Source texts of formatted documents:
· · · ·
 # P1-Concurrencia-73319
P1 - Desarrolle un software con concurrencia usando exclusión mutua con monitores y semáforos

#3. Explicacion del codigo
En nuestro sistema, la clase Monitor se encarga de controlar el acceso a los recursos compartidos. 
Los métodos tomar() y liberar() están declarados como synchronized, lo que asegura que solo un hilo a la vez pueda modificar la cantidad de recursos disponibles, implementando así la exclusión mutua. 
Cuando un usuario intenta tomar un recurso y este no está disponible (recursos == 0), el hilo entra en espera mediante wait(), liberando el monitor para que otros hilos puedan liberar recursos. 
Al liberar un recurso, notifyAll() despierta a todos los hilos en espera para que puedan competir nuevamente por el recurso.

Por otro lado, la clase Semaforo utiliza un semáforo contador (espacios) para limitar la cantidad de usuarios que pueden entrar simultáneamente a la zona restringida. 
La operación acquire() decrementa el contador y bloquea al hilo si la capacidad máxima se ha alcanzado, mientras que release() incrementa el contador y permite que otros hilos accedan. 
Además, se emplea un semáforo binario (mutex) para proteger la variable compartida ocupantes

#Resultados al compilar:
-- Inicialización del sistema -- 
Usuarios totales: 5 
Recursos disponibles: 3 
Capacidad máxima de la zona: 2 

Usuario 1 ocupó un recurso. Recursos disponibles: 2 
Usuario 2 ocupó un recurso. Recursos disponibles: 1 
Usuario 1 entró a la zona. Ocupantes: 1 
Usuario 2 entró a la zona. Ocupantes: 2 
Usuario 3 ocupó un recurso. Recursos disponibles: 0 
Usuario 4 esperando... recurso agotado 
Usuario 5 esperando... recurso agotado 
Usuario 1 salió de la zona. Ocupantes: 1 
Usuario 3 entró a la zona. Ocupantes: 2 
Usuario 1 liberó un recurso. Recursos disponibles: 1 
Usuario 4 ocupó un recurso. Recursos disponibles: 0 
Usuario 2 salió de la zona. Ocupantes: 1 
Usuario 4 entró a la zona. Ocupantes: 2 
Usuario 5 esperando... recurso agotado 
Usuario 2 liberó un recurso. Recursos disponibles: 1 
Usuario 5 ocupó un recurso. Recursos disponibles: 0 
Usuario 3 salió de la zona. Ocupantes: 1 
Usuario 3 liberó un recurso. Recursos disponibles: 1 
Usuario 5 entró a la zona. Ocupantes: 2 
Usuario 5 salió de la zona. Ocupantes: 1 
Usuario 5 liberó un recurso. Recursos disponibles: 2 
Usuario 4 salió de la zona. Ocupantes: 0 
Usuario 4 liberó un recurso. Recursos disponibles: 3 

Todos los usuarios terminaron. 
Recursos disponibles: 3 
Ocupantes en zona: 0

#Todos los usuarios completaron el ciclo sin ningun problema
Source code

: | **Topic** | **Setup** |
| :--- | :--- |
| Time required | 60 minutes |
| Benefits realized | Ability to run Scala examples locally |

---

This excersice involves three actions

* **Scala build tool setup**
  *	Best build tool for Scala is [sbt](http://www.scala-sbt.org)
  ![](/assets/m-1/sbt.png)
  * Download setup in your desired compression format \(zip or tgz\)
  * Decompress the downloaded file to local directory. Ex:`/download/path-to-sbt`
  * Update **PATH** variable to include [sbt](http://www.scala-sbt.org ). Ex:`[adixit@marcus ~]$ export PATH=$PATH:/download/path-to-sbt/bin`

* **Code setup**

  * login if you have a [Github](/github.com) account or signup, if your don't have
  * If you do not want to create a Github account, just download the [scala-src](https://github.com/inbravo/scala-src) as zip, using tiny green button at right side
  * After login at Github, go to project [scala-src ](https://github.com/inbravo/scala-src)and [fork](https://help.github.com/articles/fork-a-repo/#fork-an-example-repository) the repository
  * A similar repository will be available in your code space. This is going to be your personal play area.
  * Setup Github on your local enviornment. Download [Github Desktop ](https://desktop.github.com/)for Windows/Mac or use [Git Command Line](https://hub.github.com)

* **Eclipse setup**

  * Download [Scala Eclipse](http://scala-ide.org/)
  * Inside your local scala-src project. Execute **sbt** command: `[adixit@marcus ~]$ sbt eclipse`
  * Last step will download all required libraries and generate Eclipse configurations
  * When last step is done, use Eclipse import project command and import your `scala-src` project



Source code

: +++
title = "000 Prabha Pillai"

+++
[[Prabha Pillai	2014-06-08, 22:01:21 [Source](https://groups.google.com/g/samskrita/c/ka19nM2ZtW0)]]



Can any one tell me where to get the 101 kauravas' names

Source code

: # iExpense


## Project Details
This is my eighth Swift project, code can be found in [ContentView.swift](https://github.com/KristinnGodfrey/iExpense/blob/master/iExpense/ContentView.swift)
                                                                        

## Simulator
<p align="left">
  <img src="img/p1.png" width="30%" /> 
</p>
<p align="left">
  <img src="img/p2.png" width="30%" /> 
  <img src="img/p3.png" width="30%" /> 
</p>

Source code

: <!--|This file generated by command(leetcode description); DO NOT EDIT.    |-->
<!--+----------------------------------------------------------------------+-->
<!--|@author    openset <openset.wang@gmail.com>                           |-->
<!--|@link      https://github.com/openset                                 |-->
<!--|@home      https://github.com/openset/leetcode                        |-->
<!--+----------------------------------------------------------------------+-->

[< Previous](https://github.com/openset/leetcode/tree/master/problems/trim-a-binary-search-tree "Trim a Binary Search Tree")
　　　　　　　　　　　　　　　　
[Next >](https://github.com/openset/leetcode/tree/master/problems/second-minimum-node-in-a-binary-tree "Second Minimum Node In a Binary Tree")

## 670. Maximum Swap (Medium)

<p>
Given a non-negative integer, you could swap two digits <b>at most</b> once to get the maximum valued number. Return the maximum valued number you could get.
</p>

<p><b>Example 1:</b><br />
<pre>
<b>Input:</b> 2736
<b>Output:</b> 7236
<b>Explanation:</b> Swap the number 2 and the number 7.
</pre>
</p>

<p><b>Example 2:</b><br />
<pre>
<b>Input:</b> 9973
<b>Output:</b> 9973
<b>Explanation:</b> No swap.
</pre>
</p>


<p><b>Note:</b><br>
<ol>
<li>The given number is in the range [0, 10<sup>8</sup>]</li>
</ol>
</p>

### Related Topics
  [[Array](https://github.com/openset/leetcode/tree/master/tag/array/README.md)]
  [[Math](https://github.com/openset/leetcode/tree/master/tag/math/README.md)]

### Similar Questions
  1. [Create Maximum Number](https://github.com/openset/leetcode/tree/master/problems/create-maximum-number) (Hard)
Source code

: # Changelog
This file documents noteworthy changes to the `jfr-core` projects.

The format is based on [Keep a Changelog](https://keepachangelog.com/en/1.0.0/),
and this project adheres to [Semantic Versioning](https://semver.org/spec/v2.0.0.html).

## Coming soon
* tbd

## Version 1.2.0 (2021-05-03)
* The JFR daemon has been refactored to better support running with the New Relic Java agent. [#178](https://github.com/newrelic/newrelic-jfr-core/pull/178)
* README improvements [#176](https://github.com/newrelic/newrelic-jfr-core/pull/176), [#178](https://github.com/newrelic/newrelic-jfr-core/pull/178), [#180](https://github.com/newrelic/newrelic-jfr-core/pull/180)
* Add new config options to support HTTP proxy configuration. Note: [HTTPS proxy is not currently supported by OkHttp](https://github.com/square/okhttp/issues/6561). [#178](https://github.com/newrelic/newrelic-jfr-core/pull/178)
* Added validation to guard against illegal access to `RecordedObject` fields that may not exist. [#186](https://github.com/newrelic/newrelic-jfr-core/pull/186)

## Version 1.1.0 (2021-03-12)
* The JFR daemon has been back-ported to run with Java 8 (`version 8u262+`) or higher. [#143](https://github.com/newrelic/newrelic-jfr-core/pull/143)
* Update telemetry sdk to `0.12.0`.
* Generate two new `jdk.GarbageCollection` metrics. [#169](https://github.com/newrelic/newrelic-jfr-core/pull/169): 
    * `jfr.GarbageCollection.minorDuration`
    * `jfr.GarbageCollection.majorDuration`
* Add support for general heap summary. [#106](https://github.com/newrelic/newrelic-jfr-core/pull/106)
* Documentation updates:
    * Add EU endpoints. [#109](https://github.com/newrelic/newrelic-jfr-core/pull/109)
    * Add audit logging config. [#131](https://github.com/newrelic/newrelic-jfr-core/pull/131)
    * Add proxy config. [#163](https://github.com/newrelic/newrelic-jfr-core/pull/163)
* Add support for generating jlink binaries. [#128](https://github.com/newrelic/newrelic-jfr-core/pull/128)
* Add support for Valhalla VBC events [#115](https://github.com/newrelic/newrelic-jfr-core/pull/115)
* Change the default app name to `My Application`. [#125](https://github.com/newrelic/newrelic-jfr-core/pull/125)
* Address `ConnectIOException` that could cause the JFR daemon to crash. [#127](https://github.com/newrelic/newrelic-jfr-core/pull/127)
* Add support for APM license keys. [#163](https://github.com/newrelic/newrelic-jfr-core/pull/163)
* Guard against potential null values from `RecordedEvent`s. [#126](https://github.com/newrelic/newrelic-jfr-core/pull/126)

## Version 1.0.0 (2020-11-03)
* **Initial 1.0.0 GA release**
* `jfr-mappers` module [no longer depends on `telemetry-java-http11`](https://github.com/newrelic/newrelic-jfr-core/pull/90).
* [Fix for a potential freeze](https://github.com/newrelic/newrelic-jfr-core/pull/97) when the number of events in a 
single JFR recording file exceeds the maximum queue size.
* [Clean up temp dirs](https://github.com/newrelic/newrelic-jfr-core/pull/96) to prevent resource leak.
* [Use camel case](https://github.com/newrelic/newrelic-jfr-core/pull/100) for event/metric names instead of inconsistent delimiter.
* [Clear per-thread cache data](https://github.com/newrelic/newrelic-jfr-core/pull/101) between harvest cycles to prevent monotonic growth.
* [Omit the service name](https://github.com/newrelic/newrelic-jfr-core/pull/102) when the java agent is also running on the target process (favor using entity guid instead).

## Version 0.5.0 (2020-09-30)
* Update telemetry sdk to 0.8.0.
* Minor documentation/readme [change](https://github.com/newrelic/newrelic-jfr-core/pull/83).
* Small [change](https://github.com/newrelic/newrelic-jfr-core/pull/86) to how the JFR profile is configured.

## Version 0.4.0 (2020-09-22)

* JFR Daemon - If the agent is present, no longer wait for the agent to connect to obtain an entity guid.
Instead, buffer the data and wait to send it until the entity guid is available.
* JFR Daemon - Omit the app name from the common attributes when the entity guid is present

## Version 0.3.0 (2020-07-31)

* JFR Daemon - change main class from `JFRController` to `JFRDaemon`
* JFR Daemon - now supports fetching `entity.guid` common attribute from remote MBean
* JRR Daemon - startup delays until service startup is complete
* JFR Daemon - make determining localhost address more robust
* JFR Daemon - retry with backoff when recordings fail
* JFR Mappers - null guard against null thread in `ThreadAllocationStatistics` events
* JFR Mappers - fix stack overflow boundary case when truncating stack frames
· · · ·
Exercise aim – Find the line with "P1 - Desarrolle" in the entries above. Retype it and each line after it, exactly, through the line with "Al liberar un", and stop there.

Answer to this problem –
P1 - Desarrolle un software con concurrencia usando exclusión mutua con monitores y semáforos

#3. Explicacion del codigo
En nuestro sistema, la clase Monitor se encarga de controlar el acceso a los recursos compartidos. 
Los métodos tomar() y liberar() están declarados como synchronized, lo que asegura que solo un hilo a la vez pueda modificar la cantidad de recursos disponibles, implementando así la exclusión mutua. 
Cuando un usuario intenta tomar un recurso y este no está disponible (recursos == 0), el hilo entra en espera mediante wait(), liberando el monitor para que otros hilos puedan liberar recursos. 
Al liberar un recurso, notifyAll() despierta a todos los hilos en espera para que puedan competir nuevamente por el recurso.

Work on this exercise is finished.